• **EXERCISE PROMPT**
Beneath this line is the data. Output exactly the lines from the line with "Backups e replicação" to the line with "Lambda executa o", both ends included, and nothing more.
[Opening MATERIALS PROVIDED section]
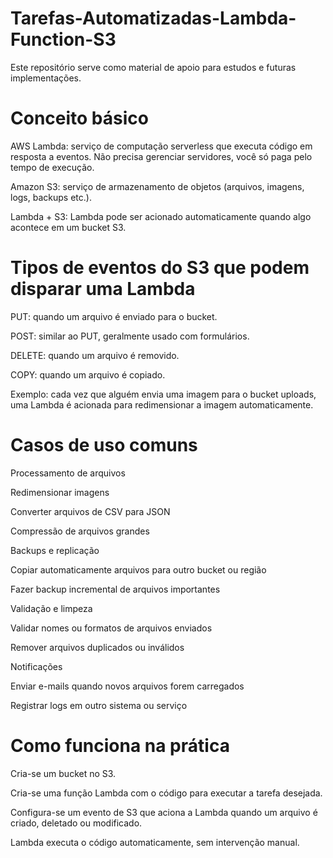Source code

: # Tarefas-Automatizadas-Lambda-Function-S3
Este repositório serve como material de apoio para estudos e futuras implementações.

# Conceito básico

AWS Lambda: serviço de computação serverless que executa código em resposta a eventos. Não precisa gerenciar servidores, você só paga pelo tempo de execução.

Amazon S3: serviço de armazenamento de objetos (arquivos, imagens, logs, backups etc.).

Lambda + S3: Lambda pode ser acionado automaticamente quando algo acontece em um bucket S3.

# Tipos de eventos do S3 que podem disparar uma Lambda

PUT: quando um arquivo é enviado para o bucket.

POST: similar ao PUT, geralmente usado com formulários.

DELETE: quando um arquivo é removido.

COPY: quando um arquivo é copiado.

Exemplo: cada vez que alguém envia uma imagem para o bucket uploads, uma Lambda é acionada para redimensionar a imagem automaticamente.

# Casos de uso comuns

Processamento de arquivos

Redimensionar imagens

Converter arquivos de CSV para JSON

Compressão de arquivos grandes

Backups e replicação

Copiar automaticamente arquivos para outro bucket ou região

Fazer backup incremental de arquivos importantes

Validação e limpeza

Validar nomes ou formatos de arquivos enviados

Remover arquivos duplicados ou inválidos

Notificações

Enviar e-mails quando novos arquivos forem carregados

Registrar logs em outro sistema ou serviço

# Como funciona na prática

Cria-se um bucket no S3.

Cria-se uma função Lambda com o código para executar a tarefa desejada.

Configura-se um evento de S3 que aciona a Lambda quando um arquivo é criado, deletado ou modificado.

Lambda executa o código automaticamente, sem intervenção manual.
[Closing MATERIALS PROVIDED section]
[Opening MATERIALS PROVIDED section]
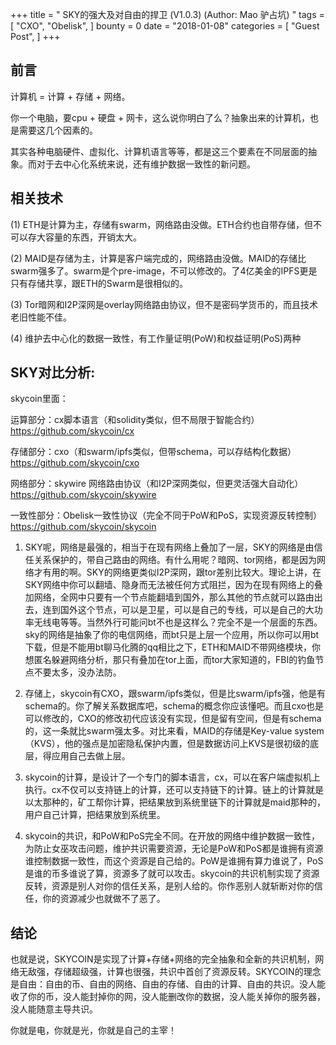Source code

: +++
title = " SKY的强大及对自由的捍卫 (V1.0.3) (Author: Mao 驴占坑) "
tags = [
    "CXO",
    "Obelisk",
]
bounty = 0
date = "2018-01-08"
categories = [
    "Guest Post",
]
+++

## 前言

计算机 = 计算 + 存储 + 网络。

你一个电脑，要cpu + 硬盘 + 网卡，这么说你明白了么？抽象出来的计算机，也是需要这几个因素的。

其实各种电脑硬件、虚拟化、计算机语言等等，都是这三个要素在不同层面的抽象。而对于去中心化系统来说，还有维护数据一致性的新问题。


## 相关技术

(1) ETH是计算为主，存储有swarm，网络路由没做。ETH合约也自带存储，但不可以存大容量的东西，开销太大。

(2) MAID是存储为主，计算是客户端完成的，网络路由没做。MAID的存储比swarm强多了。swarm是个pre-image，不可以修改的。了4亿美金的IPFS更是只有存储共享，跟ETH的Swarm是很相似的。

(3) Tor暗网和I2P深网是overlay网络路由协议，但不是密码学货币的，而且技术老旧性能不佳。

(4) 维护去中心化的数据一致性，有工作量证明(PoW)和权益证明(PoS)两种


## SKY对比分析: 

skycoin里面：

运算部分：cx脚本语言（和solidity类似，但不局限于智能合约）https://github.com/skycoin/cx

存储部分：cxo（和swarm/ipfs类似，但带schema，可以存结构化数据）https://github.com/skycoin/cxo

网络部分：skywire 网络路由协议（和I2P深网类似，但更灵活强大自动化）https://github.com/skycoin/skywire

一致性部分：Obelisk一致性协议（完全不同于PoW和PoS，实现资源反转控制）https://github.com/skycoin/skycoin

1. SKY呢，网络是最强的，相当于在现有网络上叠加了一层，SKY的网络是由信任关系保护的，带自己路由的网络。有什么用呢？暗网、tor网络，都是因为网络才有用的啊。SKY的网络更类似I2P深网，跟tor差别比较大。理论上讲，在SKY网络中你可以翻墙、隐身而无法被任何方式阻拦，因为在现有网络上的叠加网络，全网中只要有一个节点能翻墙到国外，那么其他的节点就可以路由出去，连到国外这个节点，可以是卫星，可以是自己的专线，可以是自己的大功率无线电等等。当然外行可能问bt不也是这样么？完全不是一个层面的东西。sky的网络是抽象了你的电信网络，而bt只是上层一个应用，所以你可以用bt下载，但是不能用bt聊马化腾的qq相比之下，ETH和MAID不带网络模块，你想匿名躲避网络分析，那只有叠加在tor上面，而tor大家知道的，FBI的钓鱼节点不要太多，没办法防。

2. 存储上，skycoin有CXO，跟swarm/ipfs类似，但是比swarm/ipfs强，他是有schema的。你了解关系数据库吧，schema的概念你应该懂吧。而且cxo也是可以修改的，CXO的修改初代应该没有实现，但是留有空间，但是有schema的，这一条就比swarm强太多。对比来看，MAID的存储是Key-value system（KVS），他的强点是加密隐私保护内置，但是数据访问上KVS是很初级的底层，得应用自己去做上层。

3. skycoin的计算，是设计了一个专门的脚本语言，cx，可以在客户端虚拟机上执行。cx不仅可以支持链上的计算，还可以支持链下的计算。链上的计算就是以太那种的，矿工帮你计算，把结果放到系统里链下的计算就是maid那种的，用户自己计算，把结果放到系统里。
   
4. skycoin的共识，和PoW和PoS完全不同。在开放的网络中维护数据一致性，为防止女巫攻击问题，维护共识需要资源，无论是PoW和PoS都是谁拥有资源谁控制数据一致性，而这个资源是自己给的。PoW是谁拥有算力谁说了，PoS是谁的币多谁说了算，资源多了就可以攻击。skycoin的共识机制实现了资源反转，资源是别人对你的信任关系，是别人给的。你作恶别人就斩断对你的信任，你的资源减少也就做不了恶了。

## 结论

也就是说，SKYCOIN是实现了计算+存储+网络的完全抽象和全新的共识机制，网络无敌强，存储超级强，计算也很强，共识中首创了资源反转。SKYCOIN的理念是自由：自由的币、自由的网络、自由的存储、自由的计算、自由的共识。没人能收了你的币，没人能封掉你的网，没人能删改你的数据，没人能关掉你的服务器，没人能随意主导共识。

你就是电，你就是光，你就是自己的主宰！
[Closing MATERIALS PROVIDED section]
• **COMPLETED TASK**
Backups e replicação

Copiar automaticamente arquivos para outro bucket ou região

Fazer backup incremental de arquivos importantes

Validação e limpeza

Validar nomes ou formatos de arquivos enviados

Remover arquivos duplicados ou inválidos

Notificações

Enviar e-mails quando novos arquivos forem carregados

Registrar logs em outro sistema ou serviço

# Como funciona na prática

Cria-se um bucket no S3.

Cria-se uma função Lambda com o código para executar a tarefa desejada.

Configura-se um evento de S3 que aciona a Lambda quando um arquivo é criado, deletado ou modificado.

Lambda executa o código automaticamente, sem intervenção manual.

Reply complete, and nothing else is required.